It’s hot! I don’t just mean in the sense that I am sweating while my window AC unit does its best to gasp cool air into my apartment; I mean that it’s historically hot. Last month was the warmest June ever in North America. In honor of the increasingly agonizing heat death of the planet, this week’s Splitscreen podcast is about hot stuff.
To begin the episode, Ash Parrish, Mike Fahey, and I talk about our favorite and least favorite fire levels in games, including Asphodel from Hades, Hot Top Volcano from Diddy Kong Racing, and that one stretch of road in Red Dead Redemption 2 where horses spontaneously combust.
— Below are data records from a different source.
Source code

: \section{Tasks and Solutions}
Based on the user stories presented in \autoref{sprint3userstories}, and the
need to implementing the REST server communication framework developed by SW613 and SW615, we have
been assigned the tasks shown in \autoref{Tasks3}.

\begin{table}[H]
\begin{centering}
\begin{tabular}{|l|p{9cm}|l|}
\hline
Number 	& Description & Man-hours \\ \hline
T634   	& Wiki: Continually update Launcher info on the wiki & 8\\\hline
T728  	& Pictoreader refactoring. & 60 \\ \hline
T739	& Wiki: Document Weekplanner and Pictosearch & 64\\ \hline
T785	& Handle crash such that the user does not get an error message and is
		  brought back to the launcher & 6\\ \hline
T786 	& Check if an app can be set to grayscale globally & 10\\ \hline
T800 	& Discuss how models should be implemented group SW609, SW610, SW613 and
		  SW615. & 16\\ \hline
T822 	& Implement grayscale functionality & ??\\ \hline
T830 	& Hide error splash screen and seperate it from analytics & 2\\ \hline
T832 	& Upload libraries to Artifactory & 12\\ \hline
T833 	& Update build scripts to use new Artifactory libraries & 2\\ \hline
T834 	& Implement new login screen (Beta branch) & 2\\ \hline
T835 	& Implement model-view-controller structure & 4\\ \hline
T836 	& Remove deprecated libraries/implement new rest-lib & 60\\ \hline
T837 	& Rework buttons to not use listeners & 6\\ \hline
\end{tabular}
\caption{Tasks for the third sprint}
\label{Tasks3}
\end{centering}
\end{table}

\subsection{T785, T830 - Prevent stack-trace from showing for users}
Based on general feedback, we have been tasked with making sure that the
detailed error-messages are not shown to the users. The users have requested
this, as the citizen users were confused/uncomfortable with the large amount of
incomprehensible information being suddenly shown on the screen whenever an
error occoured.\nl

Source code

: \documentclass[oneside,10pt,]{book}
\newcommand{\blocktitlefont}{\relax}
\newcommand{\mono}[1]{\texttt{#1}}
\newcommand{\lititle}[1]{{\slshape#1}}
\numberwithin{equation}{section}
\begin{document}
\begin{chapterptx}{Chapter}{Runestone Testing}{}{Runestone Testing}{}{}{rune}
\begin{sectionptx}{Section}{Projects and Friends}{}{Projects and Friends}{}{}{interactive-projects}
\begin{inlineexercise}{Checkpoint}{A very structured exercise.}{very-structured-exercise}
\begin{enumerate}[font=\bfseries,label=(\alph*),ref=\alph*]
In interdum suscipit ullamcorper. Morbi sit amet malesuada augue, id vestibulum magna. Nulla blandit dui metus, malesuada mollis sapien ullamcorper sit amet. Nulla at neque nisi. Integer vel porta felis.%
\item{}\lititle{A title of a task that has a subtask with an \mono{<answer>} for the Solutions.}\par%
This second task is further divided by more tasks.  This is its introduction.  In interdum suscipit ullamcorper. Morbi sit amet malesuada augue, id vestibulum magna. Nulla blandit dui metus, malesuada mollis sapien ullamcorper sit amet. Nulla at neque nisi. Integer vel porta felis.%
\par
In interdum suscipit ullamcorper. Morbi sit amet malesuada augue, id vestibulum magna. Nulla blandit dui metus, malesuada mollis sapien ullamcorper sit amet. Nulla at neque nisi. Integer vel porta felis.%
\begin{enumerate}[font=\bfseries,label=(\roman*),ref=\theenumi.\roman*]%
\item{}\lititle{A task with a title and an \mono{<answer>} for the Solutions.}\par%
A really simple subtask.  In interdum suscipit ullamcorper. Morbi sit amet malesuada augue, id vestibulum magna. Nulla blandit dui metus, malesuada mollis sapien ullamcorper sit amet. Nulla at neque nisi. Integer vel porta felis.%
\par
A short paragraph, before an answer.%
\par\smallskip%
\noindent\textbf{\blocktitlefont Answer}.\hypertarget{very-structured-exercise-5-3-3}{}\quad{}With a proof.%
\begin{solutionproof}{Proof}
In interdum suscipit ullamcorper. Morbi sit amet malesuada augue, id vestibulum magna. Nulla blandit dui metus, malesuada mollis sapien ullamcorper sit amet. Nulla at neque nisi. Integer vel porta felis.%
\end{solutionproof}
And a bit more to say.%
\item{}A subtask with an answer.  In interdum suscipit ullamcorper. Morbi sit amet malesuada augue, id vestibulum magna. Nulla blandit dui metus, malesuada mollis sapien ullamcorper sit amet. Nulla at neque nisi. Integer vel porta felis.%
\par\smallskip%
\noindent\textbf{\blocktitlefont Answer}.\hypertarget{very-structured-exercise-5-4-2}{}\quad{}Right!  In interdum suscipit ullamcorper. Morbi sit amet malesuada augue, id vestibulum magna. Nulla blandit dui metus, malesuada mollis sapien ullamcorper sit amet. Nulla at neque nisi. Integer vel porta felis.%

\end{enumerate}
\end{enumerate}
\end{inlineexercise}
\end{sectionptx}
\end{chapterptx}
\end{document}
We also get controversial: Fahey says that vanilla World of Warcraft’s Molten Core raid was actually bad, and I make the audacious claim that Norfair from Super Metroid is good, but the Norfair level in Smash Bros is bad.
Then we move on to a lighter topic: Climate change. We discuss both games about climate change and the industry’s efforts to curb it. Suffice it to say, the industry could be doing a much, much better job. Perhaps it still can, but there’s not a whole lot of time left.
We close out the episode with hot takes on hot topics, which results in Fahey ranting about how fighting game characters who use or get hit with fire should be permanently burned and hairless. The true final frontier of video game realism.
Get the MP3 here and check out an excerpt below.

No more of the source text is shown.